This example demonstrates how IBM has used Web 2.0 solutions such as Lotus and WebSphere Portal to save more than US$100 million in call and travel costs annually, reduce carbon emissions by over 60,000 metric tons per year, and improve collaboration.
Background about the company, the industry, and the products/solutions offered
IBM is the world's leading information technology company, offering a range of integrated solutions, products and services unmatched by any other IT company. Yet, IBM’s global footprint has resulted in several challenges:
- With 370,000 employees worldwide, operating in 64 countries, IBM employees need to be able to collaborate with one another - and with partners and customers - on a geographically dispersed basis.
- Employees require “anytime, anywhere” access to expert advice, resources and continuous training to make better and faster decisions.
- The large number of employees raises demand for applications, servers, network capacity and storage requirements; all of which could push up power, cooling and space costs.
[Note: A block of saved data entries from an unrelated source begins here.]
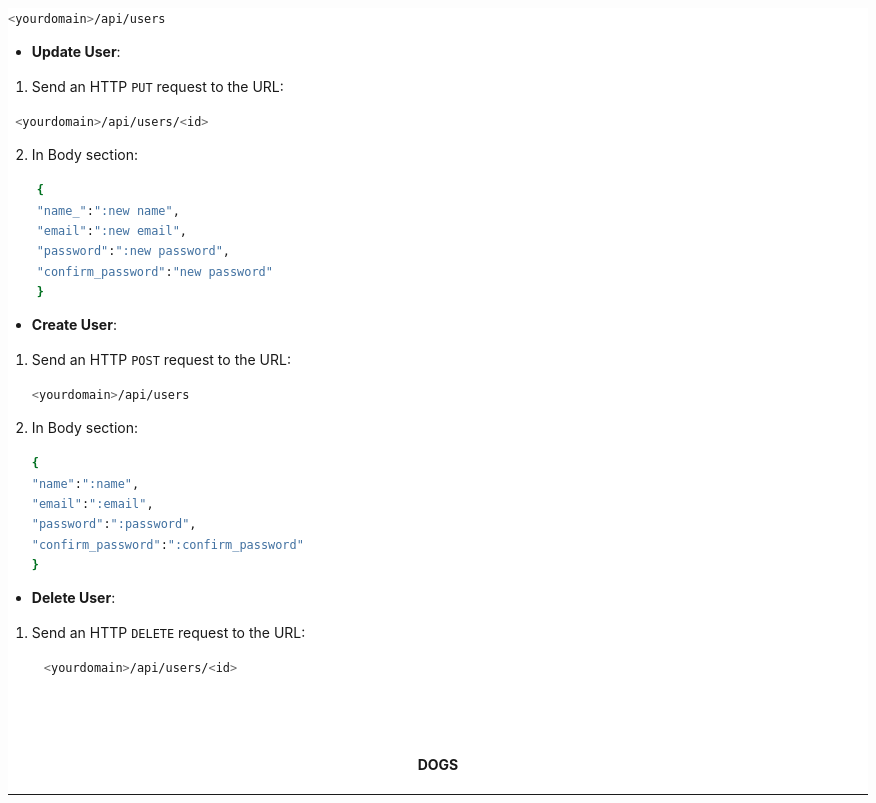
 ```sh
<yourdomain>/api/users
```

- **Update User**:
  <br/>

1. Send an HTTP `PUT` request to the URL:

```sh
 <yourdomain>/api/users/<id>
```

2.  In Body section:

```sh
    {
    "name_":":new name",
    "email":":new email",
    "password":":new password",
    "confirm_password":"new password"
    }
```

- **Create User**:
   <br/>

1. Send an HTTP `POST` request to the URL:

    ```sh
    <yourdomain>/api/users
    ```

2. In Body section:
    
    ```sh
    {
    "name":":name",
    "email":":email",
    "password":":password",
    "confirm_password":":confirm_password"
    } 
    ```

- **Delete User**:
    <br/>
1. Send an HTTP `DELETE` request to the URL:
```sh
     <yourdomain>/api/users/<id>
 ```

 <br/>
 <br/>



 ##### <h4 align=center>DOGS</h4>
***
What Web 2.0 solutions are being used by IBM
As a respected global brand, IBM constantly strives to demonstrate environmental leadership in all of its business activities. IBM decided to enhance collaboration through Web 2.0 technologies and run them on the latest platforms that offered:
- Better collaboration and improved decision making for its employees.
- The ability to realise cost savings and carbon emissions through green IT solutions.
The IBM Web 2.0 collaboration solutions deployed were:
- IBM Lotus Sametime to provide employees worldwide with the ability to instantly collaborate through instant messaging, presence awareness and web conferencing capabilities.
- IBM Lotus Notes and Domino as the preferred email solutions, selected for their ability to support even more users per server, improved data compression and compatibility with existing hardware.
- IBM WebSphere Portal which serves as a unified platform for employee discussion forums, wikis, blogs and learning resources.
- IBM Lotus Mashups to provide an environment for assembling personal, enterprise and Web content into simple, flexible, and dynamic applications.
- IBM Lotus Connections opens new channels for productive relationships through social computing. It helps employees enlarge their collaborative, knowledge-sharing networks, enables the business to tap the collective intelligence of employees, and facilitates faster, better business execution.
- IBM Lotus Quickr 8.1 allows teams to share content, collaborate and work faster online - inside or outside the IBM firewall.
How have Web 2.0 solutions directly helped the company become greener?
The benefits of IBM utilising its own collaborative solutions have been impressive:
- Today, IBM saves up to US$16 million per year in phone costs, thanks to the use of instant messaging.
- A further US$97 million has been slashed from travel budgets, while IBM’s carbon footprint in the US has reduced by more than 61,600 metric tons of CO2 emissions in 2006.
- Almost a third of IBM’s global workforce use Web conferencing and Voice over IP to work from home, further reducing carbon emissions from constant commuting.
- IBM’s Europe operations have also slashed energy-per-employee consumed by 50% thanks to more efficient office designs; Austria, Switzerland and Germany, in particular, have saved US$2.8 million in annual energy costs.
- Lotus and WebSphere Portal solutions are also designed to require fewer servers, resulting in lower power consumption and a smaller physical space. Furthermore, leading data compression technologies at the heart of these solutions further reduce disk storage, network traffic, and backup costs.
Apart from a lower carbon footprint, IBM has also created a highly cost-efficient environment for innovation, often resulting in decreased “time to market”. Furthermore, these collaborative solutions have strengthened IBM’s reputation for being family friendly – thanks to more flexible work arrangements.
Convenient solutions to an inconvenient truth
Moving forward, IBM expects the focus on environmental issues to become even more intense. By utilising real solutions that can make a real and quantifiable difference to the climate challenge, IBM demonstrates that an “inconvenient truth” can be made much more palatable through convenient and innovative solutions.